## WHAT YOU SHOULD DO
Make an exact copy of each entry, leaving out every picture.

■ ■ ■ ■

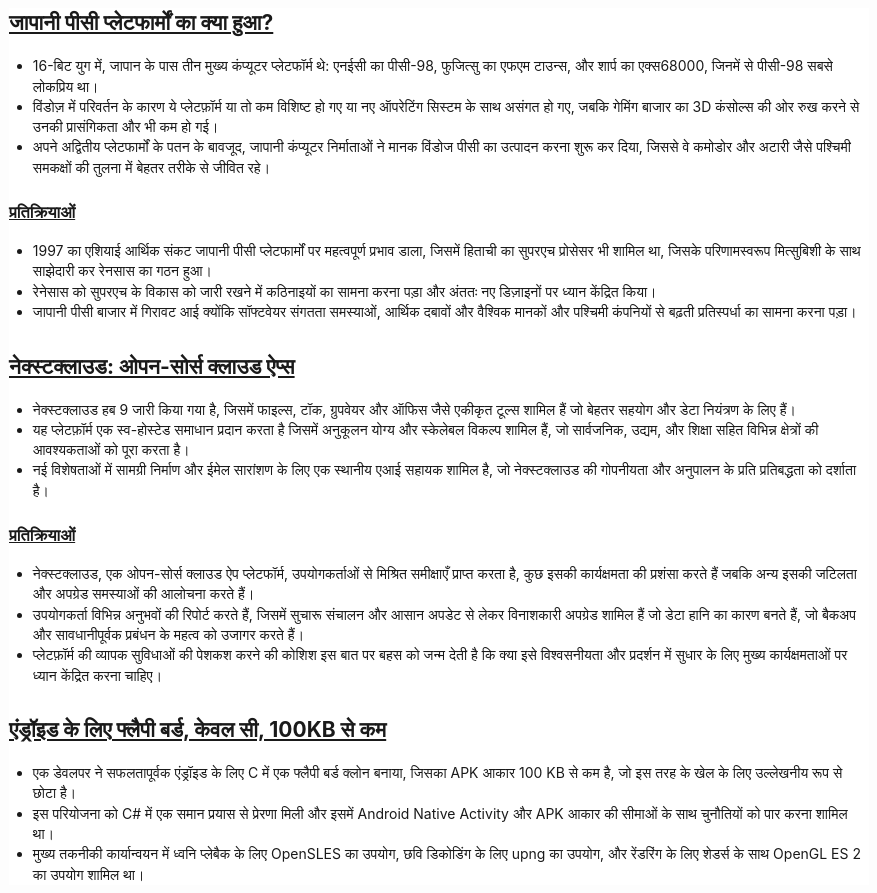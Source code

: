 ## [जापानी पीसी प्लेटफार्मों का क्या हुआ?](https://www.mistys-internet.website/blog/blog/2024/09/21/what-happened-to-the-japanese-pc-platforms/)

- 16-बिट युग में, जापान के पास तीन मुख्य कंप्यूटर प्लेटफॉर्म थे: एनईसी का पीसी-98, फुजित्सु का एफएम टाउन्स, और शार्प का एक्स68000, जिनमें से पीसी-98 सबसे लोकप्रिय था।
- विंडोज़ में परिवर्तन के कारण ये प्लेटफ़ॉर्म या तो कम विशिष्ट हो गए या नए ऑपरेटिंग सिस्टम के साथ असंगत हो गए, जबकि गेमिंग बाजार का 3D कंसोल्स की ओर रुख करने से उनकी प्रासंगिकता और भी कम हो गई।
- अपने अद्वितीय प्लेटफार्मों के पतन के बावजूद, जापानी कंप्यूटर निर्माताओं ने मानक विंडोज पीसी का उत्पादन करना शुरू कर दिया, जिससे वे कमोडोर और अटारी जैसे पश्चिमी समकक्षों की तुलना में बेहतर तरीके से जीवित रहे।

### [प्रतिक्रियाओं](https://news.ycombinator.com/item?id=41612984)

- 1997 का एशियाई आर्थिक संकट जापानी पीसी प्लेटफार्मों पर महत्वपूर्ण प्रभाव डाला, जिसमें हिताची का सुपरएच प्रोसेसर भी शामिल था, जिसके परिणामस्वरूप मित्सुबिशी के साथ साझेदारी कर रेनसास का गठन हुआ।
- रेनेसास को सुपरएच के विकास को जारी रखने में कठिनाइयों का सामना करना पड़ा और अंततः नए डिज़ाइनों पर ध्यान केंद्रित किया।
- जापानी पीसी बाजार में गिरावट आई क्योंकि सॉफ्टवेयर संगतता समस्याओं, आर्थिक दबावों और वैश्विक मानकों और पश्चिमी कंपनियों से बढ़ती प्रतिस्पर्धा का सामना करना पड़ा।

## [नेक्स्टक्लाउड: ओपन-सोर्स क्लाउड ऐप्स](https://nextcloud.com/)

- नेक्स्टक्लाउड हब 9 जारी किया गया है, जिसमें फाइल्स, टॉक, ग्रुपवेयर और ऑफिस जैसे एकीकृत टूल्स शामिल हैं जो बेहतर सहयोग और डेटा नियंत्रण के लिए हैं।
- यह प्लेटफ़ॉर्म एक स्व-होस्टेड समाधान प्रदान करता है जिसमें अनुकूलन योग्य और स्केलेबल विकल्प शामिल हैं, जो सार्वजनिक, उद्यम, और शिक्षा सहित विभिन्न क्षेत्रों की आवश्यकताओं को पूरा करता है।
- नई विशेषताओं में सामग्री निर्माण और ईमेल सारांशण के लिए एक स्थानीय एआई सहायक शामिल है, जो नेक्स्टक्लाउड की गोपनीयता और अनुपालन के प्रति प्रतिबद्धता को दर्शाता है।

### [प्रतिक्रियाओं](https://news.ycombinator.com/item?id=41615102)

- नेक्स्टक्लाउड, एक ओपन-सोर्स क्लाउड ऐप प्लेटफॉर्म, उपयोगकर्ताओं से मिश्रित समीक्षाएँ प्राप्त करता है, कुछ इसकी कार्यक्षमता की प्रशंसा करते हैं जबकि अन्य इसकी जटिलता और अपग्रेड समस्याओं की आलोचना करते हैं।
- उपयोगकर्ता विभिन्न अनुभवों की रिपोर्ट करते हैं, जिसमें सुचारू संचालन और आसान अपडेट से लेकर विनाशकारी अपग्रेड शामिल हैं जो डेटा हानि का कारण बनते हैं, जो बैकअप और सावधानीपूर्वक प्रबंधन के महत्व को उजागर करते हैं।
- प्लेटफ़ॉर्म की व्यापक सुविधाओं की पेशकश करने की कोशिश इस बात पर बहस को जन्म देती है कि क्या इसे विश्वसनीयता और प्रदर्शन में सुधार के लिए मुख्य कार्यक्षमताओं पर ध्यान केंद्रित करना चाहिए।

## [एंड्रॉइड के लिए फ्लैपी बर्ड, केवल सी, 100KB से कम](https://github.com/VadimBoev/FlappyBird)

- एक डेवलपर ने सफलतापूर्वक एंड्रॉइड के लिए C में एक फ्लैपी बर्ड क्लोन बनाया, जिसका APK आकार 100 KB से कम है, जो इस तरह के खेल के लिए उल्लेखनीय रूप से छोटा है।
- इस परियोजना को C# में एक समान प्रयास से प्रेरणा मिली और इसमें Android Native Activity और APK आकार की सीमाओं के साथ चुनौतियों को पार करना शामिल था।
- मुख्य तकनीकी कार्यान्वयन में ध्वनि प्लेबैक के लिए OpenSLES का उपयोग, छवि डिकोडिंग के लिए upng का उपयोग, और रेंडरिंग के लिए शेडर्स के साथ OpenGL ES 2 का उपयोग शामिल था।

■ ■ ■ ■

## RESULT FOR THIS EXERCISE
Source code

: ## [जापानी पीसी प्लेटफार्मों का क्या हुआ?](https://www.mistys-internet.website/blog/blog/2024/09/21/what-happened-to-the-japanese-pc-platforms/)

- 16-बिट युग में, जापान के पास तीन मुख्य कंप्यूटर प्लेटफॉर्म थे: एनईसी का पीसी-98, फुजित्सु का एफएम टाउन्स, और शार्प का एक्स68000, जिनमें से पीसी-98 सबसे लोकप्रिय था।
- विंडोज़ में परिवर्तन के कारण ये प्लेटफ़ॉर्म या तो कम विशिष्ट हो गए या नए ऑपरेटिंग सिस्टम के साथ असंगत हो गए, जबकि गेमिंग बाजार का 3D कंसोल्स की ओर रुख करने से उनकी प्रासंगिकता और भी कम हो गई।
- अपने अद्वितीय प्लेटफार्मों के पतन के बावजूद, जापानी कंप्यूटर निर्माताओं ने मानक विंडोज पीसी का उत्पादन करना शुरू कर दिया, जिससे वे कमोडोर और अटारी जैसे पश्चिमी समकक्षों की तुलना में बेहतर तरीके से जीवित रहे।

### [प्रतिक्रियाओं](https://news.ycombinator.com/item?id=41612984)

- 1997 का एशियाई आर्थिक संकट जापानी पीसी प्लेटफार्मों पर महत्वपूर्ण प्रभाव डाला, जिसमें हिताची का सुपरएच प्रोसेसर भी शामिल था, जिसके परिणामस्वरूप मित्सुबिशी के साथ साझेदारी कर रेनसास का गठन हुआ।
- रेनेसास को सुपरएच के विकास को जारी रखने में कठिनाइयों का सामना करना पड़ा और अंततः नए डिज़ाइनों पर ध्यान केंद्रित किया।
- जापानी पीसी बाजार में गिरावट आई क्योंकि सॉफ्टवेयर संगतता समस्याओं, आर्थिक दबावों और वैश्विक मानकों और पश्चिमी कंपनियों से बढ़ती प्रतिस्पर्धा का सामना करना पड़ा।

## [नेक्स्टक्लाउड: ओपन-सोर्स क्लाउड ऐप्स](https://nextcloud.com/)

- नेक्स्टक्लाउड हब 9 जारी किया गया है, जिसमें फाइल्स, टॉक, ग्रुपवेयर और ऑफिस जैसे एकीकृत टूल्स शामिल हैं जो बेहतर सहयोग और डेटा नियंत्रण के लिए हैं।
- यह प्लेटफ़ॉर्म एक स्व-होस्टेड समाधान प्रदान करता है जिसमें अनुकूलन योग्य और स्केलेबल विकल्प शामिल हैं, जो सार्वजनिक, उद्यम, और शिक्षा सहित विभिन्न क्षेत्रों की आवश्यकताओं को पूरा करता है।
- नई विशेषताओं में सामग्री निर्माण और ईमेल सारांशण के लिए एक स्थानीय एआई सहायक शामिल है, जो नेक्स्टक्लाउड की गोपनीयता और अनुपालन के प्रति प्रतिबद्धता को दर्शाता है।

### [प्रतिक्रियाओं](https://news.ycombinator.com/item?id=41615102)

- नेक्स्टक्लाउड, एक ओपन-सोर्स क्लाउड ऐप प्लेटफॉर्म, उपयोगकर्ताओं से मिश्रित समीक्षाएँ प्राप्त करता है, कुछ इसकी कार्यक्षमता की प्रशंसा करते हैं जबकि अन्य इसकी जटिलता और अपग्रेड समस्याओं की आलोचना करते हैं।
- उपयोगकर्ता विभिन्न अनुभवों की रिपोर्ट करते हैं, जिसमें सुचारू संचालन और आसान अपडेट से लेकर विनाशकारी अपग्रेड शामिल हैं जो डेटा हानि का कारण बनते हैं, जो बैकअप और सावधानीपूर्वक प्रबंधन के महत्व को उजागर करते हैं।
- प्लेटफ़ॉर्म की व्यापक सुविधाओं की पेशकश करने की कोशिश इस बात पर बहस को जन्म देती है कि क्या इसे विश्वसनीयता और प्रदर्शन में सुधार के लिए मुख्य कार्यक्षमताओं पर ध्यान केंद्रित करना चाहिए।

## [एंड्रॉइड के लिए फ्लैपी बर्ड, केवल सी, 100KB से कम](https://github.com/VadimBoev/FlappyBird)

- एक डेवलपर ने सफलतापूर्वक एंड्रॉइड के लिए C में एक फ्लैपी बर्ड क्लोन बनाया, जिसका APK आकार 100 KB से कम है, जो इस तरह के खेल के लिए उल्लेखनीय रूप से छोटा है।
- इस परियोजना को C# में एक समान प्रयास से प्रेरणा मिली और इसमें Android Native Activity और APK आकार की सीमाओं के साथ चुनौतियों को पार करना शामिल था।
- मुख्य तकनीकी कार्यान्वयन में ध्वनि प्लेबैक के लिए OpenSLES का उपयोग, छवि डिकोडिंग के लिए upng का उपयोग, और रेंडरिंग के लिए शेडर्स के साथ OpenGL ES 2 का उपयोग शामिल था।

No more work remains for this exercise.